Re: [pkcs11] Re: Updates to CKA_GLOBAL, CKM_CERTIFY_KEY and CKM_SEAL_KEY

[Michael StJohns <msj@nthpermutation.com>]

On 6/5/2013 9:42 AM, Chris Zimman wrote:

Any user of the token.  Just think of the combination of the seal key and this mechanism as unlimited storage within the cryptographic (NOT
physical) boundary  of the token.

Are there restrictions on what operations a sealing key can be used for?  Given the particular sensitivity of a sealing key, one might want to preempt chosen pt/ct attacks that could be potentially implemented by being able to use a sealing key for arbitrary secret key operations.  Also, perhaps a potential restriction on only sealing keys that were already marked as CKA_NEVER_EXTRACTABLE.  Presumably, if a key can/has been extracted, there was already a means to store it somehow outside of the token.  The overarching goal here being preventing sealing key compromise via intentional API misuse.

See the document I sent out a few days ago - this is covered:

Seal objects are always secret keys.  They may only be used with the CKM_SEAL_KEY mechanism

The "sealed" data is not a PKCS11 object, and sealing a key does not delete it from the token.  The client has to explicitly delete it if it wants to recover space on the token. 
Similarly, the client is responsible for "unsealing" the sealed data and re-creating a new key object (with generally a new CK_HANDLE).

Understood -- I need to think this through a bit.  This has interesting implications for things that will be proposed for 3.x -- e.g. the concept of identity based vs. role based credentials in the sense that you would only then be able to "seal" keys that you already own.

No.  This is tied to the token, not to the user.  If the key can be used by a particular user, it can be sealed.  This is all about extending the token storage outside the physical boundaries. 

But there's another point here that I need to think about.  If the key contains all the attributes, and an attribute changed once the key was sealed, unsealing the key is going to get you the old attributes and possibly reverse an access control decision.

Keep the same mechanism, but add way of generating/zeroizing persistent seal keys that are subordinate to the token seal key.
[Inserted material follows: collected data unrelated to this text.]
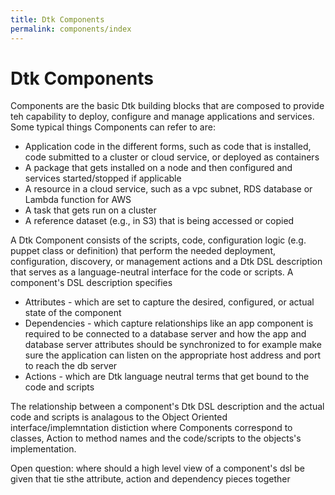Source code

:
 ```yaml
---
title: Dtk Components
permalink: components/index
---
```


# Dtk Components

Components are the basic Dtk building blocks that are composed to provide teh capability to deploy, configure and manage applications and services. Some typical things Components can refer to are:
* Application code in the different forms, such as code that is installed, code submitted to a cluster or cloud service, or deployed as containers
* A package that gets installed on a node and then configured and services started/stopped if applicable
* A resource in a cloud service, such as a vpc subnet, RDS database or Lambda function for AWS
* A task that gets run on a cluster
* A reference dataset (e.g., in S3) that is being accessed or copied

A Dtk Component consists of the scripts, code, configuration logic (e.g. puppet class or definition) that perform the needed deployment, configuration, discovery, or management actions and a Dtk DSL description that serves as a language-neutral interface for the code or scripts. A component's DSL description specifies
* Attributes - which are set to capture the desired, configured, or actual state of the component
* Dependencies - which capture relationships like an app component is required to be connected to a database server and how the app and database server attributes should be synchronized to for example make sure the application can listen on the appropriate host address and port to reach the db server
* Actions - which are Dtk language neutral terms that get bound to the code and scripts

The relationship between a component's Dtk DSL description and the actual code and scripts is analagous to the Object Oriented interface/implemntation distiction where Components correspond to classes, Action to method names and the code/scripts to the objects's implementation.

Open question: where should a high level view of a component's dsl be given that tie sthe attribute, action and dependency pieces together 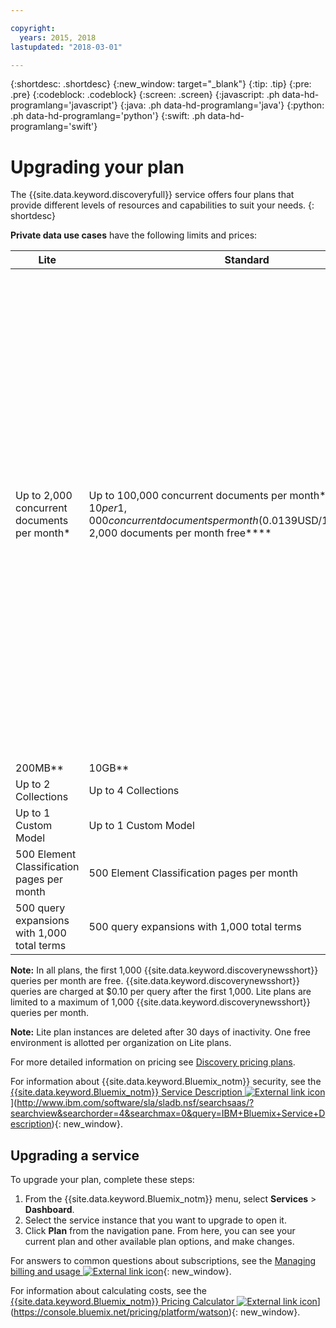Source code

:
 ```yaml
---

copyright:
  years: 2015, 2018
lastupdated: "2018-03-01"

---
```


{:shortdesc: .shortdesc}
{:new_window: target="_blank"}
{:tip: .tip}
{:pre: .pre}
{:codeblock: .codeblock}
{:screen: .screen}
{:javascript: .ph data-hd-programlang='javascript'}
{:java: .ph data-hd-programlang='java'}
{:python: .ph data-hd-programlang='python'}
{:swift: .ph data-hd-programlang='swift'}

# Upgrading your plan

The {{site.data.keyword.discoveryfull}} service offers four plans that provide different levels of resources and capabilities to suit your needs.
{: shortdesc}

**Private data use cases** have the following limits and prices:

| Lite                     |  Standard         | Advanced          |  Premium          |
|--------------------------|-------------------|-------------------|-------------------|
| Up to 2,000 concurrent documents per month\*   |Up to 100,000 concurrent documents per month\*<br/> $10 per 1,000 concurrent documents per month ($0.0139USD/1000Doc/Hr)\*\*\*<br/> 2,000 documents per month free\*\*\*\*  | **Reserved environment**</br> $1,000/month base rate<br/> Up to 1,000,000 documents per month\*<br/> $5 per 1,000 concurrent documents per month ($0.00694 USD/1000Doc/Hr)\*\*\*<br/> 100,000 documents per month included\*\*\*\*</br> Additional plans up to 100M documents/6.4 TB are available.</br> For larger environments, contact [Sales ![External link icon](../../icons/launch-glyph.svg "External link icon")](https://www.ibm.com/marketing/iwm/dre/signup?source=MAIL-watson){: new_window}.| **Premium Plans** offer developers and organizations a single tenant instance of one or more Watson services for better isolation and security. These plans offer compute-level isolation on the existing shared platform, as well as end-to-end encrypted data while in transit and at rest. For more information, or to purchase a premium plan, contact [Sales ![External link icon](../../icons/launch-glyph.svg "External link icon")](https://ibm.biz/contact-wdc-premium){: new_window} |
| 200MB\*\*                  |10GB\*\*  | 80GB\*\* |-
| Up to 2 Collections      |Up to 4 Collections | Up to 100 Collections| - |
| Up to 1 Custom Model     |Up to 1 Custom Model | 1 Custom Model included<br/> Additional Custom Models $800 per model per month |-|
| 500 Element Classification pages per month      |500 Element Classification pages per month | 500 Element Classification pages per month<br/> Additional Element Classification pages $0.40 USD/Page |-|
| 500 query expansions with 1,000 total terms     |500 query expansions with 1,000 total terms | 5,000 query expansions with 25,000 total terms  |-|

**Note:** In all plans, the first 1,000 {{site.data.keyword.discoverynewsshort}} queries per month are free. {{site.data.keyword.discoverynewsshort}} queries are charged at $0.10 per query after the first 1,000. Lite plans are limited to a maximum of 1,000 {{site.data.keyword.discoverynewsshort}} queries per month.

**Note:** Lite plan instances are deleted after 30 days of inactivity. One free environment is allotted per organization on Lite plans.

For more detailed information on pricing see [Discovery pricing plans](/docs/services/discovery/pricing-details.html).

For information about {{site.data.keyword.Bluemix_notm}} security, see the [{{site.data.keyword.Bluemix_notm}} Service Description ![External link icon](../../icons/launch-glyph.svg "External link icon")](../../icons/launch-glyph.svg "External link icon")](http://www.ibm.com/software/sla/sladb.nsf/searchsaas/?searchview&searchorder=4&searchmax=0&query=IBM+Bluemix+Service+Description){: new_window}.

## Upgrading a service

To upgrade your plan, complete these steps:

1.  From the {{site.data.keyword.Bluemix_notm}} menu, select **Services** > **Dashboard**.
1.  Select the service instance that you want to upgrade to open it.
1.  Click **Plan** from the navigation pane.
   From here, you can see your current plan and other available plan options, and make changes.

For answers to common questions about subscriptions, see the [Managing billing and usage ![External link icon](../../icons/launch-glyph.svg "External link icon")](/docs/pricing/index.html){: new_window}.

For information about calculating costs, see the [{{site.data.keyword.Bluemix_notm}} Pricing Calculator ![External link icon](../../icons/launch-glyph.svg "External link icon")](../../icons/launch-glyph.svg "External link icon")](https://console.bluemix.net/pricing/platform/watson){: new_window}.
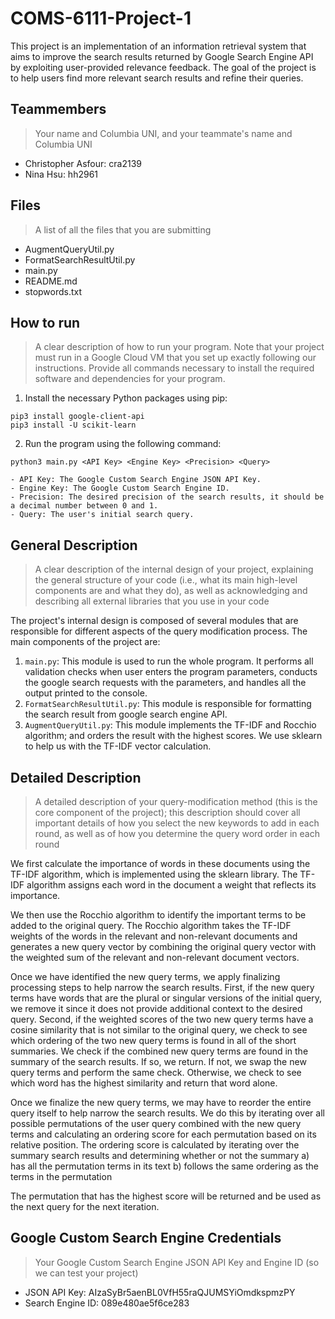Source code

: # COMS-6111-Project-1

This project is an implementation of an information retrieval system that aims to improve the search results returned by Google Search Engine API by exploiting user-provided relevance feedback. The goal of the project is to help users find more relevant search results and refine their queries.

## Teammembers
> Your name and Columbia UNI, and your teammate's name and Columbia UNI

- Christopher Asfour: cra2139
- Nina Hsu: hh2961

## Files
> A list of all the files that you are submitting

- AugmentQueryUtil.py
- FormatSearchResultUtil.py
- main.py
- README.md
- stopwords.txt

## How to run
> A clear description of how to run your program. Note that your project must run in a Google Cloud VM that you set up exactly following our instructions. Provide all commands necessary to install the required software and dependencies for your program.

1. Install the necessary Python packages using pip:
```
pip3 install google-client-api
pip3 install -U scikit-learn
```
2. Run the program using the following command:
```
python3 main.py <API Key> <Engine Key> <Precision> <Query>
```
    - API Key: The Google Custom Search Engine JSON API Key.
    - Engine Key: The Google Custom Search Engine ID.
    - Precision: The desired precision of the search results, it should be a decimal number between 0 and 1.
    - Query: The user's initial search query.

## General Description
> A clear description of the internal design of your project, explaining the general structure of your code (i.e., what its main high-level components are and what they do), as well as acknowledging and describing all external libraries that you use in your code

The project's internal design is composed of several modules that are responsible for different aspects of the query modification process. The main components of the project are:

1. `main.py`: This module is used to run the whole program. It performs all validation checks when user enters the program parameters, conducts the google search requests with the parameters, and handles all the output printed to the console. 
2. `FormatSearchResultUtil.py`: This module is responsible for formatting the search result from google search engine API.
3. `AugmentQueryUtil.py`: This module implements the TF-IDF and Rocchio algorithm; and orders the result with the highest scores. We use sklearn to help us with the TF-IDF vector calculation.

## Detailed Description
> A detailed description of your query-modification method (this is the core component of the project); this description should cover all important details of how you select the new keywords to add in each round, as well as of how you determine the query word order in each round

We first calculate the importance of words in these documents using the TF-IDF algorithm, which is implemented using the sklearn library. The TF-IDF algorithm assigns each word in the document a weight that reflects its importance.

We then use the Rocchio algorithm to identify the important terms to be added to the original query. The Rocchio algorithm takes the TF-IDF weights of the words in the relevant and non-relevant documents and generates a new query vector by combining the original query vector with the weighted sum of the relevant and non-relevant document vectors.

Once we have identified the new query terms, we apply finalizing processing steps to help narrow the search results.
First, if the new query terms have words that are the plural or singular versions of the initial query, we remove it since it does not provide additional context
to the desired query.
Second, if the weighted scores of the two new query terms have a cosine similarity that is not similar to the original query, we check to see which ordering
of the two new query terms is found in all of the short summaries. We check if the combined new query terms are found in the summary of the search results. If so, we return. If not, we swap the new query terms and perform the same check. 
Otherwise, we check to see which word has the highest similarity and return that word alone. 

Once we finalize the new query terms, we may have to reorder the entire query itself to help narrow the search results. 
We do this by iterating over all possible permutations of the user query combined with the new query terms and calculating an ordering score for each permutation based
on its relative position. 
The ordering score is calculated by iterating over the summary search results and determining whether or not the summary
    a) has all the permutation terms in its text
    b) follows the same ordering as the terms in the permutation

The permutation that has the highest score will be returned and be used as the next query for the next iteration. 


## Google Custom Search Engine Credentials
> Your Google Custom Search Engine JSON API Key and Engine ID (so we can test your project)

- JSON API Key: AIzaSyBr5aenBL0VfH55raQJUMSYiOmdkspmzPY
- Search Engine ID: 089e480ae5f6ce283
That way you can group sealed keys by use, and zeroize a specific group of keys all by rolling over the key used to seal them.   Or still zeroize them all by re-initializing the token.

And yes, this allows you to bypass the COPYABLE control, but since you can't change any attributes of the key, all you end up with is two copies of the same key with the exact > same attributes. C_CopyObject notionally allows some attributes to be changed when the object is copied and hence the need for the CKA_COPYABLE=false control.

Again, my concern is not really so much with the idea of exporting wrapped keys, since there are already proprietary ways to do so.  It's more to make sure that adding something like this as a standard feature doesn't open up holes.

I do appreciate the comments.  They're making me revalidate my assumptions.

I'm not sure why you would care.  If the key you're doing the wrapping with is never ever exportable from the token, then the exported "sealed"
key is logically within the cryptographic boundary of the token.  The bits you store outside the token are pretty much nothing but random bits without the key.

With sufficiently careful and correct "seal" implementation yes, without, not so much.  If this is in place and used, the entire strength of the token rests on how correctly this was done.  Consider that once keys are outside of the token, wrapped or not, they are fair game to any offline attack that someone wants to mount against them.

Actually, any key you can use is subject to various attacks - but most of them (like the offline attacks) are no better than brute force.

You say it just like you did.  That the global seal key needs to be at least as strong as any key it wraps for whatever value of "strong" 
applies.  That allows someone in the US to use AES 256 and someone in say Russia to use the GOST family, and have both comply with local 
requirements.   If I just said that "the global wrap key MUST be an AES 256 bit key and the mode MUST be CKA_AES_KEYWRAP_PAD" I guarantee there would be great 
amounts of push back.

OK fine, but that's not mentioned in the proposal as it stands.  One of the things I'm considering here is what guarantees a token implementer makes to someone using their token if they use something like this.

A lot of times this is "don't be stupid" type of guidance to the implementer.  There are other places (e.g. FIPS) where it requires the relationship you mention above.  If I were going to try and fix this, I'd actually do it in the text for C_WrapKey and C_UnwrapKey rather than in this mechanism description.